What you are asked to do ▸
Copy each record exactly, word for word.

Extracted records ▸
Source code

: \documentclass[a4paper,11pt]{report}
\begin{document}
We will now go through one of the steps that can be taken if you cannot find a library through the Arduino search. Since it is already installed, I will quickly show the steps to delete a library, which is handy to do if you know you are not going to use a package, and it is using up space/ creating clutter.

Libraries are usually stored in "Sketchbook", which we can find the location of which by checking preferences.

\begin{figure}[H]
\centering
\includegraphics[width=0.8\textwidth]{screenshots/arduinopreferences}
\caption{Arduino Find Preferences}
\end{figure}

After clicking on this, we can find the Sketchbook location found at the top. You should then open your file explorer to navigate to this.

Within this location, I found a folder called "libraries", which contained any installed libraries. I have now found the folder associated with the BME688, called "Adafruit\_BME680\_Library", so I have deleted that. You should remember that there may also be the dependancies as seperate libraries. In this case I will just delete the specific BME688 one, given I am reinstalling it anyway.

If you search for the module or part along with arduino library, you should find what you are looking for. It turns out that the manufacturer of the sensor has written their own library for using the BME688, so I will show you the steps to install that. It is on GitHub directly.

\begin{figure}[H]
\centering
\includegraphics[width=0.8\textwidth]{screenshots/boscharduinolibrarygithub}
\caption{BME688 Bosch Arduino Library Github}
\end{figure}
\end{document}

Task response ▸
Source code

: \documentclass[a4paper,11pt]{report}
\begin{document}
We will now go through one of the steps that can be taken if you cannot find a library through the Arduino search. Since it is already installed, I will quickly show the steps to delete a library, which is handy to do if you know you are not going to use a package, and it is using up space/ creating clutter.

Libraries are usually stored in "Sketchbook", which we can find the location of which by checking preferences.

\begin{figure}[H]
\centering
\includegraphics[width=0.8\textwidth]{screenshots/arduinopreferences}
\caption{Arduino Find Preferences}
\end{figure}

After clicking on this, we can find the Sketchbook location found at the top. You should then open your file explorer to navigate to this.

Within this location, I found a folder called "libraries", which contained any installed libraries. I have now found the folder associated with the BME688, called "Adafruit\_BME680\_Library", so I have deleted that. You should remember that there may also be the dependancies as seperate libraries. In this case I will just delete the specific BME688 one, given I am reinstalling it anyway.

If you search for the module or part along with arduino library, you should find what you are looking for. It turns out that the manufacturer of the sensor has written their own library for using the BME688, so I will show you the steps to install that. It is on GitHub directly.

\begin{figure}[H]
\centering
\includegraphics[width=0.8\textwidth]{screenshots/boscharduinolibrarygithub}
\caption{BME688 Bosch Arduino Library Github}
\end{figure}
\end{document}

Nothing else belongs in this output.